# To do
Without changing a single word, restate the entries below.

[Working data — start]

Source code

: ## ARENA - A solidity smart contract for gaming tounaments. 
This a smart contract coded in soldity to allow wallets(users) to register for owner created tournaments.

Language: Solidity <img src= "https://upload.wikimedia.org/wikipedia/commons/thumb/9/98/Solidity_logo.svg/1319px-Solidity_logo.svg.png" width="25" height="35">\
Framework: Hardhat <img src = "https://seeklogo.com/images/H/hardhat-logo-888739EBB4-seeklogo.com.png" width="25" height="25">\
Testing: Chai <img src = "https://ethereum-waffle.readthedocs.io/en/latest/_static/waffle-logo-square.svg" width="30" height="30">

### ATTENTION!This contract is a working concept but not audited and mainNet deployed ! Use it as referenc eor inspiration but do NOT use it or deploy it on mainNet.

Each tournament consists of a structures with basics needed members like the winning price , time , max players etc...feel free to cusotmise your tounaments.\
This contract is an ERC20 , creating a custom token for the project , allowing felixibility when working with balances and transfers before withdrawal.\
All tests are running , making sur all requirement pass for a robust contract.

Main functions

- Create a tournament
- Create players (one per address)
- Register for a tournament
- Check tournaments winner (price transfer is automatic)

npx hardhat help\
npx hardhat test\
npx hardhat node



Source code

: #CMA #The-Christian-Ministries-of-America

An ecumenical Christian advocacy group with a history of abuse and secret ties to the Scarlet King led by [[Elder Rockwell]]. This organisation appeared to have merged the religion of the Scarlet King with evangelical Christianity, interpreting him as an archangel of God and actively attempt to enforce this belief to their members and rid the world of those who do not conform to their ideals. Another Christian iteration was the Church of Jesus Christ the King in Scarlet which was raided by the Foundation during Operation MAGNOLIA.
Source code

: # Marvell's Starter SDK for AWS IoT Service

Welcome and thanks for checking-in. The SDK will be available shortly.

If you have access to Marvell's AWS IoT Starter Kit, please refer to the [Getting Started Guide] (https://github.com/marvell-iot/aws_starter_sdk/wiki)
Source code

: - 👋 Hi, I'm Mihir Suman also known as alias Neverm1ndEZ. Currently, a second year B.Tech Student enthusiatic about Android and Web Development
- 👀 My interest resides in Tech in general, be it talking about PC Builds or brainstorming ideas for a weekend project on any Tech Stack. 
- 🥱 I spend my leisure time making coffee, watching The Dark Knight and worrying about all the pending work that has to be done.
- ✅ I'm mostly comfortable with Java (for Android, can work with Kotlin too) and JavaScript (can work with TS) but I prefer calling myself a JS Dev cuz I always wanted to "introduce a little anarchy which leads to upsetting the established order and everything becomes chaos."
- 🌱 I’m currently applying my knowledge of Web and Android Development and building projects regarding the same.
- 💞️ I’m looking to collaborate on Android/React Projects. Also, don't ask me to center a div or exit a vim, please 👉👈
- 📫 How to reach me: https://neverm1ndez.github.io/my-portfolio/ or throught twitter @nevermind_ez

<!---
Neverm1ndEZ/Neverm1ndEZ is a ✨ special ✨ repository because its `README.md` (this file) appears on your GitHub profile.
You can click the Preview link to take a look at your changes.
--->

[Working data — finish]

# Answer section
Source code

: ## ARENA - A solidity smart contract for gaming tounaments. 
This a smart contract coded in soldity to allow wallets(users) to register for owner created tournaments.

Language: Solidity <img src= "https://upload.wikimedia.org/wikipedia/commons/thumb/9/98/Solidity_logo.svg/1319px-Solidity_logo.svg.png" width="25" height="35">\
Framework: Hardhat <img src = "https://seeklogo.com/images/H/hardhat-logo-888739EBB4-seeklogo.com.png" width="25" height="25">\
Testing: Chai <img src = "https://ethereum-waffle.readthedocs.io/en/latest/_static/waffle-logo-square.svg" width="30" height="30">

### ATTENTION!This contract is a working concept but not audited and mainNet deployed ! Use it as referenc eor inspiration but do NOT use it or deploy it on mainNet.

Each tournament consists of a structures with basics needed members like the winning price , time , max players etc...feel free to cusotmise your tounaments.\
This contract is an ERC20 , creating a custom token for the project , allowing felixibility when working with balances and transfers before withdrawal.\
All tests are running , making sur all requirement pass for a robust contract.

Main functions

- Create a tournament
- Create players (one per address)
- Register for a tournament
- Check tournaments winner (price transfer is automatic)

npx hardhat help\
npx hardhat test\
npx hardhat node



Source code

: #CMA #The-Christian-Ministries-of-America

An ecumenical Christian advocacy group with a history of abuse and secret ties to the Scarlet King led by [[Elder Rockwell]]. This organisation appeared to have merged the religion of the Scarlet King with evangelical Christianity, interpreting him as an archangel of God and actively attempt to enforce this belief to their members and rid the world of those who do not conform to their ideals. Another Christian iteration was the Church of Jesus Christ the King in Scarlet which was raided by the Foundation during Operation MAGNOLIA.
Source code

: # Marvell's Starter SDK for AWS IoT Service

Welcome and thanks for checking-in. The SDK will be available shortly.

If you have access to Marvell's AWS IoT Starter Kit, please refer to the [Getting Started Guide] (https://github.com/marvell-iot/aws_starter_sdk/wiki)
Source code

: - 👋 Hi, I'm Mihir Suman also known as alias Neverm1ndEZ. Currently, a second year B.Tech Student enthusiatic about Android and Web Development
- 👀 My interest resides in Tech in general, be it talking about PC Builds or brainstorming ideas for a weekend project on any Tech Stack. 
- 🥱 I spend my leisure time making coffee, watching The Dark Knight and worrying about all the pending work that has to be done.
- ✅ I'm mostly comfortable with Java (for Android, can work with Kotlin too) and JavaScript (can work with TS) but I prefer calling myself a JS Dev cuz I always wanted to "introduce a little anarchy which leads to upsetting the established order and everything becomes chaos."
- 🌱 I’m currently applying my knowledge of Web and Android Development and building projects regarding the same.
- 💞️ I’m looking to collaborate on Android/React Projects. Also, don't ask me to center a div or exit a vim, please 👉👈
- 📫 How to reach me: https://neverm1ndez.github.io/my-portfolio/ or throught twitter @nevermind_ez

<!---
Neverm1ndEZ/Neverm1ndEZ is a ✨ special ✨ repository because its `README.md` (this file) appears on your GitHub profile.
You can click the Preview link to take a look at your changes.
--->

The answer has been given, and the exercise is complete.